Determine the count of lines in the following entries that contain the string "accuracy". Write only the number.

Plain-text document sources
--------------------------------

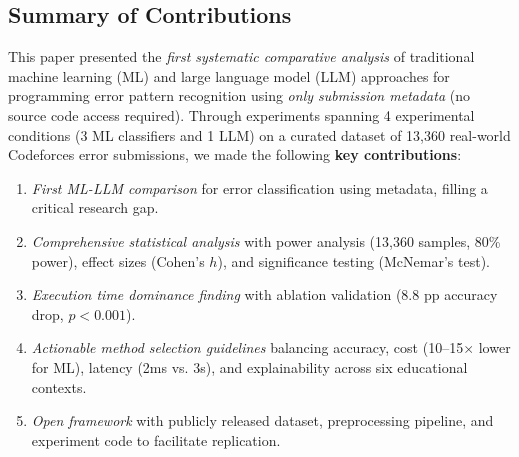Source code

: \documentclass[10pt,a4paper]{article}
\begin{document}
\subsection*{Summary of Contributions}
This paper presented the \textit{first systematic comparative analysis} of traditional machine learning (ML) and large language model (LLM) approaches for programming error pattern recognition using \textit{only submission metadata} (no source code access required). Through experiments spanning 4 experimental conditions (3 ML classifiers and 1 LLM) on a curated dataset of 13,360 real-world Codeforces error submissions, we made the following \textbf{key contributions}:
{\renewcommand{\labelenumi}{(\arabic{enumi})}
\begin{enumerate}
\item \textit{First ML-LLM comparison} for error classification using metadata, filling a critical research gap.
\item \textit{Comprehensive statistical analysis} with power analysis (13,360 samples, 80\% power), effect sizes (Cohen's $h$), and significance testing (McNemar's test).
\item \textit{Execution time dominance finding} with ablation validation (8.8 pp accuracy drop, $p < 0.001$).
\item \textit{Actionable method selection guidelines} balancing accuracy, cost (10--15$\times$ lower for ML), latency (2ms vs. 3s), and explainability across six educational contexts.
\item \textit{Open framework} with publicly released dataset, preprocessing pipeline, and experiment code to facilitate replication.
\end{enumerate}}
\end{document}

--------------------------------

_Solution for this exercise_
2